The standard keyword arguments used by pysftp may be provided to the RemoteProvider to specify credentials (either password or private key):

from snakemake.remote.SFTP import RemoteProvider
SFTP = RemoteProvider(username="myusername", private_key="/Users/myusername/.ssh/particular_id_rsa")

rule all:
    input:
        SFTP.remote("example.com/path/to/file.bam")
from snakemake.remote.SFTP import RemoteProvider
SFTP = RemoteProvider(username="myusername", password="mypassword")

rule all:
    input:
        SFTP.remote("example.com/path/to/file.bam")

If you share credentials between servers but connect to one on a different port, the alternate port may be specified in the remote() wrapper:

from snakemake.remote.SFTP import RemoteProvider
SFTP = RemoteProvider(username="myusername", password="mypassword")

rule all:
    input:
        SFTP.remote("some-example-server-1.com/path/to/file.bam"),
        SFTP.remote("some-example-server-2.com:2222/path/to/file.bam")

There is a glob_wildcards() function:

from snakemake.remote.SFTP import RemoteProvider
SFTP = RemoteProvider()
SFTP.glob_wildcards("example.com/path/to/{sample}.bam")

Read-only web (HTTP[s])

Snakemake can access web resources via a read-only HTTP(S) provider. This provider can be helpful for including public web data in a workflow.
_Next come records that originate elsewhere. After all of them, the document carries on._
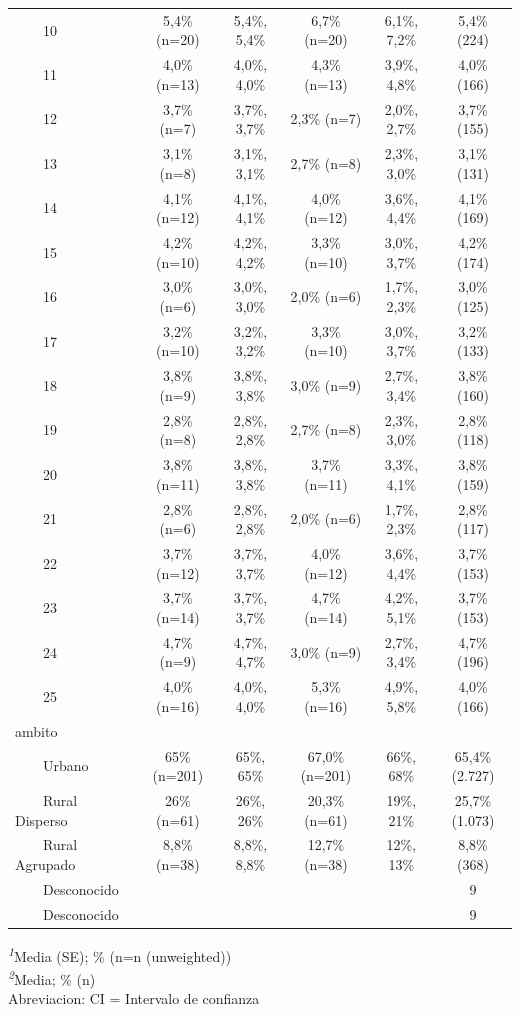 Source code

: \documentclass[
  spanish,
  a4paper,
]{scrreprt}
\begin{document}
\begin{table}
{\begin{tabular*}{\linewidth}{@{\extracolsep{\fill}}lccccc}
    10 & 5,4\% (n=20) & 5,4\%, 5,4\% & 6,7\% (n=20) & 6,1\%, 7,2\% & 5,4\% (224) \\ 
    11 & 4,0\% (n=13) & 4,0\%, 4,0\% & 4,3\% (n=13) & 3,9\%, 4,8\% & 4,0\% (166) \\ 
    12 & 3,7\% (n=7) & 3,7\%, 3,7\% & 2,3\% (n=7) & 2,0\%, 2,7\% & 3,7\% (155) \\ 
    13 & 3,1\% (n=8) & 3,1\%, 3,1\% & 2,7\% (n=8) & 2,3\%, 3,0\% & 3,1\% (131) \\ 
    14 & 4,1\% (n=12) & 4,1\%, 4,1\% & 4,0\% (n=12) & 3,6\%, 4,4\% & 4,1\% (169) \\ 
    15 & 4,2\% (n=10) & 4,2\%, 4,2\% & 3,3\% (n=10) & 3,0\%, 3,7\% & 4,2\% (174) \\ 
    16 & 3,0\% (n=6) & 3,0\%, 3,0\% & 2,0\% (n=6) & 1,7\%, 2,3\% & 3,0\% (125) \\ 
    17 & 3,2\% (n=10) & 3,2\%, 3,2\% & 3,3\% (n=10) & 3,0\%, 3,7\% & 3,2\% (133) \\ 
    18 & 3,8\% (n=9) & 3,8\%, 3,8\% & 3,0\% (n=9) & 2,7\%, 3,4\% & 3,8\% (160) \\ 
    19 & 2,8\% (n=8) & 2,8\%, 2,8\% & 2,7\% (n=8) & 2,3\%, 3,0\% & 2,8\% (118) \\ 
    20 & 3,8\% (n=11) & 3,8\%, 3,8\% & 3,7\% (n=11) & 3,3\%, 4,1\% & 3,8\% (159) \\ 
    21 & 2,8\% (n=6) & 2,8\%, 2,8\% & 2,0\% (n=6) & 1,7\%, 2,3\% & 2,8\% (117) \\ 
    22 & 3,7\% (n=12) & 3,7\%, 3,7\% & 4,0\% (n=12) & 3,6\%, 4,4\% & 3,7\% (153) \\ 
    23 & 3,7\% (n=14) & 3,7\%, 3,7\% & 4,7\% (n=14) & 4,2\%, 5,1\% & 3,7\% (153) \\ 
    24 & 4,7\% (n=9) & 4,7\%, 4,7\% & 3,0\% (n=9) & 2,7\%, 3,4\% & 4,7\% (196) \\ 
    25 & 4,0\% (n=16) & 4,0\%, 4,0\% & 5,3\% (n=16) & 4,9\%, 5,8\% & 4,0\% (166) \\ 
ambito &  &  &  &  &  \\ 
    Urbano & 65\% (n=201) & 65\%, 65\% & 67,0\% (n=201) & 66\%, 68\% & 65,4\% (2.727) \\ 
    Rural Disperso & 26\% (n=61) & 26\%, 26\% & 20,3\% (n=61) & 19\%, 21\% & 25,7\% (1.073) \\ 
    Rural Agrupado & 8,8\% (n=38) & 8,8\%, 8,8\% & 12,7\% (n=38) & 12\%, 13\% & 8,8\% (368) \\ 
    Desconocido &  &  &  &  & 9 \\ 
    Desconocido &  &  &  &  & 9 \\ 
\bottomrule
\end{tabular*}
\begin{minipage}{\linewidth}
\textsuperscript{\textit{1}}Media (SE); \% (n=n (unweighted))\\
\textsuperscript{\textit{2}}Media; \% (n)\\
Abreviacion: CI = Intervalo de confianza\\
\end{minipage}

}

\end{table}%
\end{document}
Web addresses must be specified without protocol, so if your URI looks like this:

http://server3.example.com/path/to/myfile.tar.gz

The URI used in the Snakefile must look like this:

server3.example.com/path/to/myfile.tar.gz

It is straightforward to use the HTTP provider to download a file to the cwd:

import os
from snakemake.remote.HTTP import RemoteProvider as HTTPRemoteProvider

HTTP = HTTPRemoteProvider()

rule all:
    input:
        HTTP.remote("www.example.com/path/to/document.pdf", keep_local=True)
    run:
        outputName = os.path.basename(input[0])
        shell("mv {input} {outputName}")

To connect on a different port, specify the port as part of the URI string:

from snakemake.remote.HTTP import RemoteProvider as HTTPRemoteProvider
HTTP = HTTPRemoteProvider()

rule all:
    input:
        HTTP.remote("www.example.com:8080/path/to/document.pdf", keep_local=True)

By default, the HTTP provider always uses HTTPS (TLS). If you need to connect to a resource with regular HTTP (no TLS), you must explicitly include insecure as a kwarg to remote():

from snakemake.remote.HTTP import RemoteProvider as HTTPRemoteProvider
HTTP = HTTPRemoteProvider()

rule all:
    input:
        HTTP.remote("www.example.com/path/to/document.pdf", insecure=True, keep_local=True)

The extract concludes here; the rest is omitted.